WORK INSTRUCTION
Go through the data below and return each line where the string "test" occurs.

RECORDS SUPPLIED
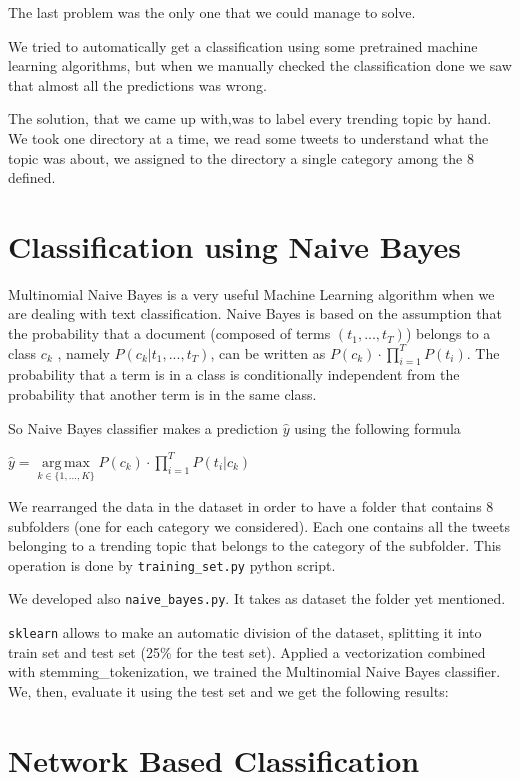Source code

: \documentclass[journal,11pt]{vgtc}
\DeclareMathOperator*{\argmax}{arg\,max}
\begin{document}
The last problem was the only one that we could manage to solve. 

We tried to automatically get a classification using some pretrained machine learning algorithms, but when we 
manually checked the classification done we saw that almost all the predictions was wrong.

The solution, that we came up with,was to label every trending topic by hand. 
We took one directory at a time, we read some tweets to understand what the topic was about, 
we assigned to the directory a single category among the 8 defined.



\section{Classification using Naive Bayes}
Multinomial Naive Bayes is a very useful Machine Learning algorithm when we are dealing with
text classification. 
Naive Bayes is based on the assumption that the probability that a document (composed of terms $(t_1,...,t_T)$) belongs to a class $c_k$
, namely $P(c_k | t_1, ..., t_T) $, can be written as $P(c_k) \cdot \prod\limits_{i=1}^{T}P(t_i)$.
The probability that a term is in a class is conditionally independent from the probability that 
 another term is in the same class.

 So Naive Bayes classifier makes a prediction $\hat{y}$ using the following formula

\begin{center}
$\hat{y} = \argmax\limits_{k \in \{1, ..., K \}} P(c_k) \cdot \prod\limits_{i = 1}^{T} P(t_i | c_k)$
\end{center}

We rearranged the data in the dataset in order to have a folder that contains 8 subfolders (one for each
category we considered). Each one contains all the tweets belonging to a trending topic that belongs to the category of the subfolder.
This operation is done by \texttt{training\_set.py} python script.

We developed also \texttt{naive\_bayes.py}. It takes as dataset the folder yet mentioned.

\texttt{sklearn} allows to make an automatic division of the dataset, splitting it into train set and
test set (25\% for the test set).
Applied a vectorization combined with stemming\_tokenization, we trained the Multinomial Naive Bayes classifier.
We, then, evaluate it using the test set and we get the following results:


\section{Network Based Classification}



\end{document}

PROBLEM SOLUTION
test set (25\% for the test set).
We, then, evaluate it using the test set and we get the following results:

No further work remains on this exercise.